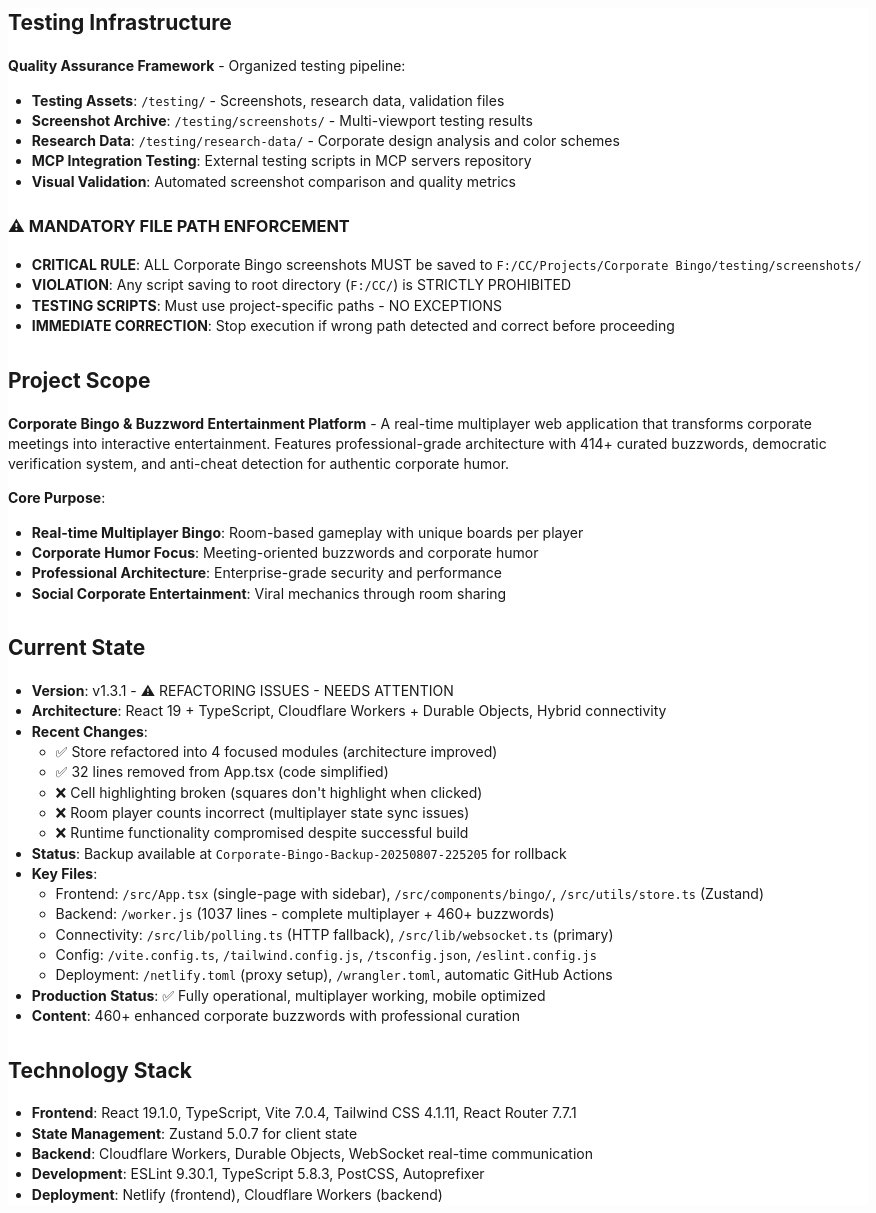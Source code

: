 ## Testing Infrastructure
**Quality Assurance Framework** - Organized testing pipeline:
- **Testing Assets**: `/testing/` - Screenshots, research data, validation files
- **Screenshot Archive**: `/testing/screenshots/` - Multi-viewport testing results
- **Research Data**: `/testing/research-data/` - Corporate design analysis and color schemes
- **MCP Integration Testing**: External testing scripts in MCP servers repository
- **Visual Validation**: Automated screenshot comparison and quality metrics

### **⚠️ MANDATORY FILE PATH ENFORCEMENT**
- **CRITICAL RULE**: ALL Corporate Bingo screenshots MUST be saved to `F:/CC/Projects/Corporate Bingo/testing/screenshots/`
- **VIOLATION**: Any script saving to root directory (`F:/CC/`) is STRICTLY PROHIBITED
- **TESTING SCRIPTS**: Must use project-specific paths - NO EXCEPTIONS
- **IMMEDIATE CORRECTION**: Stop execution if wrong path detected and correct before proceeding

## Project Scope
**Corporate Bingo & Buzzword Entertainment Platform** - A real-time multiplayer web application that transforms corporate meetings into interactive entertainment. Features professional-grade architecture with 414+ curated buzzwords, democratic verification system, and anti-cheat detection for authentic corporate humor.

**Core Purpose**: 
- **Real-time Multiplayer Bingo**: Room-based gameplay with unique boards per player
- **Corporate Humor Focus**: Meeting-oriented buzzwords and corporate humor
- **Professional Architecture**: Enterprise-grade security and performance
- **Social Corporate Entertainment**: Viral mechanics through room sharing

## Current State  
- **Version**: v1.3.1 - ⚠️ REFACTORING ISSUES - NEEDS ATTENTION
- **Architecture**: React 19 + TypeScript, Cloudflare Workers + Durable Objects, Hybrid connectivity
- **Recent Changes**: 
  - ✅ Store refactored into 4 focused modules (architecture improved)
  - ✅ 32 lines removed from App.tsx (code simplified)  
  - ❌ Cell highlighting broken (squares don't highlight when clicked)
  - ❌ Room player counts incorrect (multiplayer state sync issues)
  - ❌ Runtime functionality compromised despite successful build
- **Status**: Backup available at `Corporate-Bingo-Backup-20250807-225205` for rollback
- **Key Files**:
  - Frontend: `/src/App.tsx` (single-page with sidebar), `/src/components/bingo/`, `/src/utils/store.ts` (Zustand)
  - Backend: `/worker.js` (1037 lines - complete multiplayer + 460+ buzzwords)
  - Connectivity: `/src/lib/polling.ts` (HTTP fallback), `/src/lib/websocket.ts` (primary)
  - Config: `/vite.config.ts`, `/tailwind.config.js`, `/tsconfig.json`, `/eslint.config.js`
  - Deployment: `/netlify.toml` (proxy setup), `/wrangler.toml`, automatic GitHub Actions
- **Production Status**: ✅ Fully operational, multiplayer working, mobile optimized
- **Content**: 460+ enhanced corporate buzzwords with professional curation

## Technology Stack
- **Frontend**: React 19.1.0, TypeScript, Vite 7.0.4, Tailwind CSS 4.1.11, React Router 7.7.1
- **State Management**: Zustand 5.0.7 for client state
- **Backend**: Cloudflare Workers, Durable Objects, WebSocket real-time communication
- **Development**: ESLint 9.30.1, TypeScript 5.8.3, PostCSS, Autoprefixer
- **Deployment**: Netlify (frontend), Cloudflare Workers (backend)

» WHAT THE TASK REQUIRES
Drop the pictures and set down the data above exactly.

» EXPECTED OUTPUT
Source code

: ## Testing Infrastructure
**Quality Assurance Framework** - Organized testing pipeline:
- **Testing Assets**: `/testing/` - Screenshots, research data, validation files
- **Screenshot Archive**: `/testing/screenshots/` - Multi-viewport testing results
- **Research Data**: `/testing/research-data/` - Corporate design analysis and color schemes
- **MCP Integration Testing**: External testing scripts in MCP servers repository
- **Visual Validation**: Automated screenshot comparison and quality metrics

### **⚠️ MANDATORY FILE PATH ENFORCEMENT**
- **CRITICAL RULE**: ALL Corporate Bingo screenshots MUST be saved to `F:/CC/Projects/Corporate Bingo/testing/screenshots/`
- **VIOLATION**: Any script saving to root directory (`F:/CC/`) is STRICTLY PROHIBITED
- **TESTING SCRIPTS**: Must use project-specific paths - NO EXCEPTIONS
- **IMMEDIATE CORRECTION**: Stop execution if wrong path detected and correct before proceeding

## Project Scope
**Corporate Bingo & Buzzword Entertainment Platform** - A real-time multiplayer web application that transforms corporate meetings into interactive entertainment. Features professional-grade architecture with 414+ curated buzzwords, democratic verification system, and anti-cheat detection for authentic corporate humor.

**Core Purpose**: 
- **Real-time Multiplayer Bingo**: Room-based gameplay with unique boards per player
- **Corporate Humor Focus**: Meeting-oriented buzzwords and corporate humor
- **Professional Architecture**: Enterprise-grade security and performance
- **Social Corporate Entertainment**: Viral mechanics through room sharing

## Current State  
- **Version**: v1.3.1 - ⚠️ REFACTORING ISSUES - NEEDS ATTENTION
- **Architecture**: React 19 + TypeScript, Cloudflare Workers + Durable Objects, Hybrid connectivity
- **Recent Changes**: 
  - ✅ Store refactored into 4 focused modules (architecture improved)
  - ✅ 32 lines removed from App.tsx (code simplified)  
  - ❌ Cell highlighting broken (squares don't highlight when clicked)
  - ❌ Room player counts incorrect (multiplayer state sync issues)
  - ❌ Runtime functionality compromised despite successful build
- **Status**: Backup available at `Corporate-Bingo-Backup-20250807-225205` for rollback
- **Key Files**:
  - Frontend: `/src/App.tsx` (single-page with sidebar), `/src/components/bingo/`, `/src/utils/store.ts` (Zustand)
  - Backend: `/worker.js` (1037 lines - complete multiplayer + 460+ buzzwords)
  - Connectivity: `/src/lib/polling.ts` (HTTP fallback), `/src/lib/websocket.ts` (primary)
  - Config: `/vite.config.ts`, `/tailwind.config.js`, `/tsconfig.json`, `/eslint.config.js`
  - Deployment: `/netlify.toml` (proxy setup), `/wrangler.toml`, automatic GitHub Actions
- **Production Status**: ✅ Fully operational, multiplayer working, mobile optimized
- **Content**: 460+ enhanced corporate buzzwords with professional curation

## Technology Stack
- **Frontend**: React 19.1.0, TypeScript, Vite 7.0.4, Tailwind CSS 4.1.11, React Router 7.7.1
- **State Management**: Zustand 5.0.7 for client state
- **Backend**: Cloudflare Workers, Durable Objects, WebSocket real-time communication
- **Development**: ESLint 9.30.1, TypeScript 5.8.3, PostCSS, Autoprefixer
- **Deployment**: Netlify (frontend), Cloudflare Workers (backend)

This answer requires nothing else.